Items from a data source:
:::::

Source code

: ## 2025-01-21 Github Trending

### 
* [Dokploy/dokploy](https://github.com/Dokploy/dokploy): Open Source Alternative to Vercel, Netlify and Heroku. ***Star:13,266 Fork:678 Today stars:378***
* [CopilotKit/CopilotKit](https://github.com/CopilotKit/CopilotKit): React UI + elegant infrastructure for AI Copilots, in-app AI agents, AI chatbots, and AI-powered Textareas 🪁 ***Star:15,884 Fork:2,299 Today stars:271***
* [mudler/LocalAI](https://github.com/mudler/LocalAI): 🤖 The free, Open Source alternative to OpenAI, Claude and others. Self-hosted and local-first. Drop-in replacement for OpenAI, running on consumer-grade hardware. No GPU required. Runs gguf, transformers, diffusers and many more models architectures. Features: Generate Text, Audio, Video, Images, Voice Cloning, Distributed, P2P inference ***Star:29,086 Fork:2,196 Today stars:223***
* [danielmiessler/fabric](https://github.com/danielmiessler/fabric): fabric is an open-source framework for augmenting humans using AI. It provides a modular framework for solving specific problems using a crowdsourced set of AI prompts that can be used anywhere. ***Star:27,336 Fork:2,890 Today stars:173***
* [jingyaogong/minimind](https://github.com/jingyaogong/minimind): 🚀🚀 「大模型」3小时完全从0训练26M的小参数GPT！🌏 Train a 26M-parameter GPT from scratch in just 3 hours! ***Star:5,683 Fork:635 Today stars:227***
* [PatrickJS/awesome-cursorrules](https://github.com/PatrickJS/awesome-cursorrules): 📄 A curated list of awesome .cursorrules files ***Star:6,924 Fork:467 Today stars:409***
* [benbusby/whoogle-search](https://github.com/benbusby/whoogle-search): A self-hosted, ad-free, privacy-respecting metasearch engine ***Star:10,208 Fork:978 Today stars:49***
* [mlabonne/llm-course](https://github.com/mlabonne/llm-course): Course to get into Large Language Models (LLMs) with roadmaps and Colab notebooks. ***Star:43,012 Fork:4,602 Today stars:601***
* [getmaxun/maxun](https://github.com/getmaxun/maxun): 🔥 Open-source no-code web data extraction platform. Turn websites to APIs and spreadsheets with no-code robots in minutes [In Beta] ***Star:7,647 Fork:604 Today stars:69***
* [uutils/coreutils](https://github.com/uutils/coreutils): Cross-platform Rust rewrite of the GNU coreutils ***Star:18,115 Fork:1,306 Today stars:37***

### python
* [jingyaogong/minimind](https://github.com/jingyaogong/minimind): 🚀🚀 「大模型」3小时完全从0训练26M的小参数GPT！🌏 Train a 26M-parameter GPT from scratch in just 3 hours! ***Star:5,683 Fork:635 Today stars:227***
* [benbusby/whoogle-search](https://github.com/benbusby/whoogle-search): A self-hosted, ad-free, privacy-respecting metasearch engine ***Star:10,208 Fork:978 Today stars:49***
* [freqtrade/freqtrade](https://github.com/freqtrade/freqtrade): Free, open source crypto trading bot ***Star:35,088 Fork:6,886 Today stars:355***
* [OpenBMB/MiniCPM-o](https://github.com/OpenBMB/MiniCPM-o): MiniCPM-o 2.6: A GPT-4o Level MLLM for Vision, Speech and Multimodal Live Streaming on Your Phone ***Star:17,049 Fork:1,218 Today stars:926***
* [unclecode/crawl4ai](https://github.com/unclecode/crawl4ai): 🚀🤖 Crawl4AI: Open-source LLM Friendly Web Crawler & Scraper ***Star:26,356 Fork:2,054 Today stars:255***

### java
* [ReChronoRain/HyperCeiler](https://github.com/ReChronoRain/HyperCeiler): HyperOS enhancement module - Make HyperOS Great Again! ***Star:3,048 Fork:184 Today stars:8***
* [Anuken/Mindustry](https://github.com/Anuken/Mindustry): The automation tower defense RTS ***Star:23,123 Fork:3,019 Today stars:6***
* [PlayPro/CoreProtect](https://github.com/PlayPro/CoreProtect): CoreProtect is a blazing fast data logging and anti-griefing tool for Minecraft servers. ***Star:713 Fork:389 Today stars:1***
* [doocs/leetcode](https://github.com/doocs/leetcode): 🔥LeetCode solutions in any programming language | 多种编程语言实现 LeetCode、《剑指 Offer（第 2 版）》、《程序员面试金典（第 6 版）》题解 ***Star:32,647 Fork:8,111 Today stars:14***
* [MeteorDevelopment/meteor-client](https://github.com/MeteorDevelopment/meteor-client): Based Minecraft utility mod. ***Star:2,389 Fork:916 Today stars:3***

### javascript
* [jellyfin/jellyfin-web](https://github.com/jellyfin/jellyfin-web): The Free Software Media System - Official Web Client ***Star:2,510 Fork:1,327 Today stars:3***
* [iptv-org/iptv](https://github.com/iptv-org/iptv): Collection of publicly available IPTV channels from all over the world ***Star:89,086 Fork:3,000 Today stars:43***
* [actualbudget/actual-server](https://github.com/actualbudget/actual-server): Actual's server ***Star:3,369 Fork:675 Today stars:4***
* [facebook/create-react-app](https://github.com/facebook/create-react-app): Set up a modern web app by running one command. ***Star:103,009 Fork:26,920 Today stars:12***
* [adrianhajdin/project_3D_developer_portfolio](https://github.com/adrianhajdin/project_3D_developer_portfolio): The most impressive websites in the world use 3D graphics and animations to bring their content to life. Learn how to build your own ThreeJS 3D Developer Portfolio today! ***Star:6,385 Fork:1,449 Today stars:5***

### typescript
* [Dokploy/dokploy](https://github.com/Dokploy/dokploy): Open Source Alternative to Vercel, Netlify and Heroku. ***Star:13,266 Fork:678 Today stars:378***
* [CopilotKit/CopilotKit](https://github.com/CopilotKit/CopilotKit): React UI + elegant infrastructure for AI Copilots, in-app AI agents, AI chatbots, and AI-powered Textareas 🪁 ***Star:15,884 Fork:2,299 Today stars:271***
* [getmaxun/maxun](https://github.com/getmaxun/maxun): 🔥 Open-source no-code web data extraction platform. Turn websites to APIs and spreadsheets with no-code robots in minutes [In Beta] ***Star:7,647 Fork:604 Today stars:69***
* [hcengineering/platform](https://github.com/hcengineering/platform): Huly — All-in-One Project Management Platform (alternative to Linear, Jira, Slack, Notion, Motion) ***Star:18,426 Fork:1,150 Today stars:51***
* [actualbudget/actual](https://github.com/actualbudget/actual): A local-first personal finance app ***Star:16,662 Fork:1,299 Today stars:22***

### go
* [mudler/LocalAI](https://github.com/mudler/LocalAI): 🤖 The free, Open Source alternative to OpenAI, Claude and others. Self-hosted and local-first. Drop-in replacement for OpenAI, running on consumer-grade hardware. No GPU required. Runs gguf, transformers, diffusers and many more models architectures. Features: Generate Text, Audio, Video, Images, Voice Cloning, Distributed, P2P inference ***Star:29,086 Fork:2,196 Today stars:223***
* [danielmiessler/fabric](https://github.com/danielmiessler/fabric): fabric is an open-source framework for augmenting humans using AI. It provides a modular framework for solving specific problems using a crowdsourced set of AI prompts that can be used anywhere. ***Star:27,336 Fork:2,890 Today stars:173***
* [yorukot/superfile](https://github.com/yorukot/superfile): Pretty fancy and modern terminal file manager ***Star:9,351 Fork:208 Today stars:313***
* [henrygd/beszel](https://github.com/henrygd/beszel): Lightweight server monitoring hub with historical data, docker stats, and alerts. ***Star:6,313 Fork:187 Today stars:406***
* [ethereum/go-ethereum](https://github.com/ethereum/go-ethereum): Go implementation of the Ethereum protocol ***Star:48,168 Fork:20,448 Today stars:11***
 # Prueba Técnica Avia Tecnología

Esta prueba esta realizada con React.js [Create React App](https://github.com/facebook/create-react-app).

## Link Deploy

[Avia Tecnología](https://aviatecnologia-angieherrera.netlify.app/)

:::::

Exercise: The answer should reproduce all of the data without any alteration.

Answer for this exercise:
Source code

: ## 2025-01-21 Github Trending

### 
* [Dokploy/dokploy](https://github.com/Dokploy/dokploy): Open Source Alternative to Vercel, Netlify and Heroku. ***Star:13,266 Fork:678 Today stars:378***
* [CopilotKit/CopilotKit](https://github.com/CopilotKit/CopilotKit): React UI + elegant infrastructure for AI Copilots, in-app AI agents, AI chatbots, and AI-powered Textareas 🪁 ***Star:15,884 Fork:2,299 Today stars:271***
* [mudler/LocalAI](https://github.com/mudler/LocalAI): 🤖 The free, Open Source alternative to OpenAI, Claude and others. Self-hosted and local-first. Drop-in replacement for OpenAI, running on consumer-grade hardware. No GPU required. Runs gguf, transformers, diffusers and many more models architectures. Features: Generate Text, Audio, Video, Images, Voice Cloning, Distributed, P2P inference ***Star:29,086 Fork:2,196 Today stars:223***
* [danielmiessler/fabric](https://github.com/danielmiessler/fabric): fabric is an open-source framework for augmenting humans using AI. It provides a modular framework for solving specific problems using a crowdsourced set of AI prompts that can be used anywhere. ***Star:27,336 Fork:2,890 Today stars:173***
* [jingyaogong/minimind](https://github.com/jingyaogong/minimind): 🚀🚀 「大模型」3小时完全从0训练26M的小参数GPT！🌏 Train a 26M-parameter GPT from scratch in just 3 hours! ***Star:5,683 Fork:635 Today stars:227***
* [PatrickJS/awesome-cursorrules](https://github.com/PatrickJS/awesome-cursorrules): 📄 A curated list of awesome .cursorrules files ***Star:6,924 Fork:467 Today stars:409***
* [benbusby/whoogle-search](https://github.com/benbusby/whoogle-search): A self-hosted, ad-free, privacy-respecting metasearch engine ***Star:10,208 Fork:978 Today stars:49***
* [mlabonne/llm-course](https://github.com/mlabonne/llm-course): Course to get into Large Language Models (LLMs) with roadmaps and Colab notebooks. ***Star:43,012 Fork:4,602 Today stars:601***
* [getmaxun/maxun](https://github.com/getmaxun/maxun): 🔥 Open-source no-code web data extraction platform. Turn websites to APIs and spreadsheets with no-code robots in minutes [In Beta] ***Star:7,647 Fork:604 Today stars:69***
* [uutils/coreutils](https://github.com/uutils/coreutils): Cross-platform Rust rewrite of the GNU coreutils ***Star:18,115 Fork:1,306 Today stars:37***

### python
* [jingyaogong/minimind](https://github.com/jingyaogong/minimind): 🚀🚀 「大模型」3小时完全从0训练26M的小参数GPT！🌏 Train a 26M-parameter GPT from scratch in just 3 hours! ***Star:5,683 Fork:635 Today stars:227***
* [benbusby/whoogle-search](https://github.com/benbusby/whoogle-search): A self-hosted, ad-free, privacy-respecting metasearch engine ***Star:10,208 Fork:978 Today stars:49***
* [freqtrade/freqtrade](https://github.com/freqtrade/freqtrade): Free, open source crypto trading bot ***Star:35,088 Fork:6,886 Today stars:355***
* [OpenBMB/MiniCPM-o](https://github.com/OpenBMB/MiniCPM-o): MiniCPM-o 2.6: A GPT-4o Level MLLM for Vision, Speech and Multimodal Live Streaming on Your Phone ***Star:17,049 Fork:1,218 Today stars:926***
* [unclecode/crawl4ai](https://github.com/unclecode/crawl4ai): 🚀🤖 Crawl4AI: Open-source LLM Friendly Web Crawler & Scraper ***Star:26,356 Fork:2,054 Today stars:255***

### java
* [ReChronoRain/HyperCeiler](https://github.com/ReChronoRain/HyperCeiler): HyperOS enhancement module - Make HyperOS Great Again! ***Star:3,048 Fork:184 Today stars:8***
* [Anuken/Mindustry](https://github.com/Anuken/Mindustry): The automation tower defense RTS ***Star:23,123 Fork:3,019 Today stars:6***
* [PlayPro/CoreProtect](https://github.com/PlayPro/CoreProtect): CoreProtect is a blazing fast data logging and anti-griefing tool for Minecraft servers. ***Star:713 Fork:389 Today stars:1***
* [doocs/leetcode](https://github.com/doocs/leetcode): 🔥LeetCode solutions in any programming language | 多种编程语言实现 LeetCode、《剑指 Offer（第 2 版）》、《程序员面试金典（第 6 版）》题解 ***Star:32,647 Fork:8,111 Today stars:14***
* [MeteorDevelopment/meteor-client](https://github.com/MeteorDevelopment/meteor-client): Based Minecraft utility mod. ***Star:2,389 Fork:916 Today stars:3***

### javascript
* [jellyfin/jellyfin-web](https://github.com/jellyfin/jellyfin-web): The Free Software Media System - Official Web Client ***Star:2,510 Fork:1,327 Today stars:3***
* [iptv-org/iptv](https://github.com/iptv-org/iptv): Collection of publicly available IPTV channels from all over the world ***Star:89,086 Fork:3,000 Today stars:43***
* [actualbudget/actual-server](https://github.com/actualbudget/actual-server): Actual's server ***Star:3,369 Fork:675 Today stars:4***
* [facebook/create-react-app](https://github.com/facebook/create-react-app): Set up a modern web app by running one command. ***Star:103,009 Fork:26,920 Today stars:12***
* [adrianhajdin/project_3D_developer_portfolio](https://github.com/adrianhajdin/project_3D_developer_portfolio): The most impressive websites in the world use 3D graphics and animations to bring their content to life. Learn how to build your own ThreeJS 3D Developer Portfolio today! ***Star:6,385 Fork:1,449 Today stars:5***

### typescript
* [Dokploy/dokploy](https://github.com/Dokploy/dokploy): Open Source Alternative to Vercel, Netlify and Heroku. ***Star:13,266 Fork:678 Today stars:378***
* [CopilotKit/CopilotKit](https://github.com/CopilotKit/CopilotKit): React UI + elegant infrastructure for AI Copilots, in-app AI agents, AI chatbots, and AI-powered Textareas 🪁 ***Star:15,884 Fork:2,299 Today stars:271***
* [getmaxun/maxun](https://github.com/getmaxun/maxun): 🔥 Open-source no-code web data extraction platform. Turn websites to APIs and spreadsheets with no-code robots in minutes [In Beta] ***Star:7,647 Fork:604 Today stars:69***
* [hcengineering/platform](https://github.com/hcengineering/platform): Huly — All-in-One Project Management Platform (alternative to Linear, Jira, Slack, Notion, Motion) ***Star:18,426 Fork:1,150 Today stars:51***
* [actualbudget/actual](https://github.com/actualbudget/actual): A local-first personal finance app ***Star:16,662 Fork:1,299 Today stars:22***

### go
* [mudler/LocalAI](https://github.com/mudler/LocalAI): 🤖 The free, Open Source alternative to OpenAI, Claude and others. Self-hosted and local-first. Drop-in replacement for OpenAI, running on consumer-grade hardware. No GPU required. Runs gguf, transformers, diffusers and many more models architectures. Features: Generate Text, Audio, Video, Images, Voice Cloning, Distributed, P2P inference ***Star:29,086 Fork:2,196 Today stars:223***
* [danielmiessler/fabric](https://github.com/danielmiessler/fabric): fabric is an open-source framework for augmenting humans using AI. It provides a modular framework for solving specific problems using a crowdsourced set of AI prompts that can be used anywhere. ***Star:27,336 Fork:2,890 Today stars:173***
* [yorukot/superfile](https://github.com/yorukot/superfile): Pretty fancy and modern terminal file manager ***Star:9,351 Fork:208 Today stars:313***
* [henrygd/beszel](https://github.com/henrygd/beszel): Lightweight server monitoring hub with historical data, docker stats, and alerts. ***Star:6,313 Fork:187 Today stars:406***
* [ethereum/go-ethereum](https://github.com/ethereum/go-ethereum): Go implementation of the Ethereum protocol ***Star:48,168 Fork:20,448 Today stars:11***
 # Prueba Técnica Avia Tecnología

Esta prueba esta realizada con React.js [Create React App](https://github.com/facebook/create-react-app).

## Link Deploy

[Avia Tecnología](https://aviatecnologia-angieherrera.netlify.app/)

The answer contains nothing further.